Step one is to notify the superintendent of Alyeska.
Notify Chuck.
But Chuck is exhausted.
He only got to sleep 15 minutes before he picked up the phone.
He was out late last night at Alyeska's big oil safety banquet,
a party to commemorate the one billionth barrel of oil to pass safely through the Transalaska pipeline.
The banquet was held just across from the port where Captain Hazelwood was weighing anchor
and sounding the ship's horn for departure,
and a half mile from where Ricky Ott was predicting imminent disaster via speakerphone.
But the Alyeska employees at the party weren't thinking about disaster.
They were celebrating a job well done, dancing, drinking.
A bit too much, perhaps.
Chuck passes word of a possible oil leak onto his
deputy, Larry Shear. Then Chuck rolls over and goes back to sleep. And with that, the vaunted
Alyeska contingency plan, the CP, is set in motion. Not with a bang, but with a whimper.
The CP dictates that Alyeska call in its crack emergency cleanup crew,
a team of eight highly trained oil spill experts on duty 24 hours a day, seven days a week,
who are to be outfitted with perfectly maintained, state-of-the-art equipment.
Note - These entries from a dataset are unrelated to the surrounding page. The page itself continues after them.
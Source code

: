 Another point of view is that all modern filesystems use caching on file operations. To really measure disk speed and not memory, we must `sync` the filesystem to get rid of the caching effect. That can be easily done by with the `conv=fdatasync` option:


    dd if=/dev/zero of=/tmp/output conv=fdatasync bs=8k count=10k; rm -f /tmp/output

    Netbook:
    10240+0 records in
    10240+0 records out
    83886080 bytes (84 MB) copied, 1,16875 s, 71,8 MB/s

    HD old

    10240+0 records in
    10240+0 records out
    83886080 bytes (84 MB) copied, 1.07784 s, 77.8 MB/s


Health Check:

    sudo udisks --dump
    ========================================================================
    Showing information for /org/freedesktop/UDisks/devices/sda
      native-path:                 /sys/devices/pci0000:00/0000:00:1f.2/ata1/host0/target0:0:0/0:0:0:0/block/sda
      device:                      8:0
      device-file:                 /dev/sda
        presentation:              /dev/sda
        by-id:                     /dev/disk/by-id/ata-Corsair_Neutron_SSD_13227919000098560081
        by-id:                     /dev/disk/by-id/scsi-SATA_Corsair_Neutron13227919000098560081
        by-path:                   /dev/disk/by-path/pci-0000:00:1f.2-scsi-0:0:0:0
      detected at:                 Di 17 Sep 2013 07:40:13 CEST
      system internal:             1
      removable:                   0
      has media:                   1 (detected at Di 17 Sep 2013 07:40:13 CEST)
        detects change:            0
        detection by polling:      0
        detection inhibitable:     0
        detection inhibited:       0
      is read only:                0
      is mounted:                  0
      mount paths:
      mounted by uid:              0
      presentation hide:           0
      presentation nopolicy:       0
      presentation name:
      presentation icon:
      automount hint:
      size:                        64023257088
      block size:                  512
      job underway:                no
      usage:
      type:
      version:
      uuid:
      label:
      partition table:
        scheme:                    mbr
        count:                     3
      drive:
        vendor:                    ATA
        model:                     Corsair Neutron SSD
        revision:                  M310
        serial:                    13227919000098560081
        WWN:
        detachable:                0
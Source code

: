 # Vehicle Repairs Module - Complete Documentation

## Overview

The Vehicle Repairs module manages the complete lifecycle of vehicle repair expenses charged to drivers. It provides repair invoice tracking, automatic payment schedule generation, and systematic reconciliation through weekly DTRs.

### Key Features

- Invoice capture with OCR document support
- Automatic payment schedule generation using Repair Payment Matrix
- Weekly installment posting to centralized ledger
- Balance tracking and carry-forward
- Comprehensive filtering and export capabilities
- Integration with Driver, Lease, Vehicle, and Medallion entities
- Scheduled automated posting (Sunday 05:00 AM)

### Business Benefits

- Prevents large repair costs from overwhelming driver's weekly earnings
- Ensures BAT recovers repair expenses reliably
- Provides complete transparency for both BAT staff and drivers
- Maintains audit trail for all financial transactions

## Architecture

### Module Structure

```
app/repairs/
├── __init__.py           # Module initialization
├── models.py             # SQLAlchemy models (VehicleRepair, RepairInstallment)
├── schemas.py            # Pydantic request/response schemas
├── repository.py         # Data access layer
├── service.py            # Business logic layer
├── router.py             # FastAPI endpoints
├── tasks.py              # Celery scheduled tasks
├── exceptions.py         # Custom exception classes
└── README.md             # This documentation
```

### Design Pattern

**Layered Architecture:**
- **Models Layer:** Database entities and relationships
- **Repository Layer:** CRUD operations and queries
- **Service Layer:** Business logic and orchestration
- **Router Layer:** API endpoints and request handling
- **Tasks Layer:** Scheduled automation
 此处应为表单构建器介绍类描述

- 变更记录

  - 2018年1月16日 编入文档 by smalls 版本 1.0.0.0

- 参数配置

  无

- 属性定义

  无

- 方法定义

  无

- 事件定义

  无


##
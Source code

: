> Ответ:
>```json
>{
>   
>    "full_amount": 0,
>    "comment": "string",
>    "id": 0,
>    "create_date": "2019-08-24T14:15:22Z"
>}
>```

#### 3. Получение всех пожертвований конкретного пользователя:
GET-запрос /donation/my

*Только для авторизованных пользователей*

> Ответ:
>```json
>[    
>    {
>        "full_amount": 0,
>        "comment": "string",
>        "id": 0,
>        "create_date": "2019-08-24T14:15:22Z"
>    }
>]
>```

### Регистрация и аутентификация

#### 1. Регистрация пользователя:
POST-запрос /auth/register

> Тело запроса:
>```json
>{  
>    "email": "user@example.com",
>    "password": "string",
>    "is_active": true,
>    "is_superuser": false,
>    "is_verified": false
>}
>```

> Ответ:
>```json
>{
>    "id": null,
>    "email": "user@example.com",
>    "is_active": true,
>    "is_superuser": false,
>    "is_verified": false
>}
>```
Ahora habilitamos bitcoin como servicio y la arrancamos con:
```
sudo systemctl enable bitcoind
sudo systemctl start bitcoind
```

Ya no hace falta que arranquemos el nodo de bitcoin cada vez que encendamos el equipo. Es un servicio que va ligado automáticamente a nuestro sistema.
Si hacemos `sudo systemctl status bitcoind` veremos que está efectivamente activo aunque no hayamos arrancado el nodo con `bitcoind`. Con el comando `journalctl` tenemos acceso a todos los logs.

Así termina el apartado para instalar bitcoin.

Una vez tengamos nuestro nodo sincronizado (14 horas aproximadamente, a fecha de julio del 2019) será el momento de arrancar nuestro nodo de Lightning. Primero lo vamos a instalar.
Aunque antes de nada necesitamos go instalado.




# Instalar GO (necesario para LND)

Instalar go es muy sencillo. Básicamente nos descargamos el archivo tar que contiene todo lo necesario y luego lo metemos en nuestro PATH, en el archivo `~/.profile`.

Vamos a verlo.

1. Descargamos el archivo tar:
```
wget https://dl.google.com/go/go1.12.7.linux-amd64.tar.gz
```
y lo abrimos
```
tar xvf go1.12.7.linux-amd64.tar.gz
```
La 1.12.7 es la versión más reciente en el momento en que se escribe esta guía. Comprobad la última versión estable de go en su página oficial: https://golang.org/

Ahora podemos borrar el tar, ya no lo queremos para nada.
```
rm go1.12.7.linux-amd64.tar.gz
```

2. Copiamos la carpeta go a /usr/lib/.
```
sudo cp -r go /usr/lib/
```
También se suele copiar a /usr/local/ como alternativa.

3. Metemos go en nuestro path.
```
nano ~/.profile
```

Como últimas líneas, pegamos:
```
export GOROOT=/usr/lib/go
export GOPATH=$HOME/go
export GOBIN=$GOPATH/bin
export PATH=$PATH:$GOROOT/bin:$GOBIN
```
But Deputy Superintendent Larry Shear doesn't call that crew,
because that crew was let go during budget cutbacks seven years ago.
Instead, Larry calls in the members of Alyeska's replacement crew.
At a little after 4 a.m. on March 24th,
the replacements show up at the gates of the Alyeska pipeline terminal,
groggy and disheveled.
They are guys who make their living loading and unloading oil tankers at the dock.
They may not be highly trained,
but they have received special training
for this type of scenario. Sort of. Every so often, they'd head out into Valdez Harbor in a special
craft designed to skim oil off the surface of the water, called skimmer boats, where they would
collect oranges bobbing in the water. It turns out an orange and a glob of oil have roughly the
same buoyancy, but even corralling oranges in the water didn't always go so well.
During one drill, the team managed to run a skimmer boat aground,
with several of Alyeska's top executives on board as observers.
But mostly, the cleanup crew would just sit around, eating the oranges.
Now they are tasked with dealing with a real oil spill, and not just a tanker that sprung
a little leak. Almost six million gallons of oil are already in the water around Bly Reef.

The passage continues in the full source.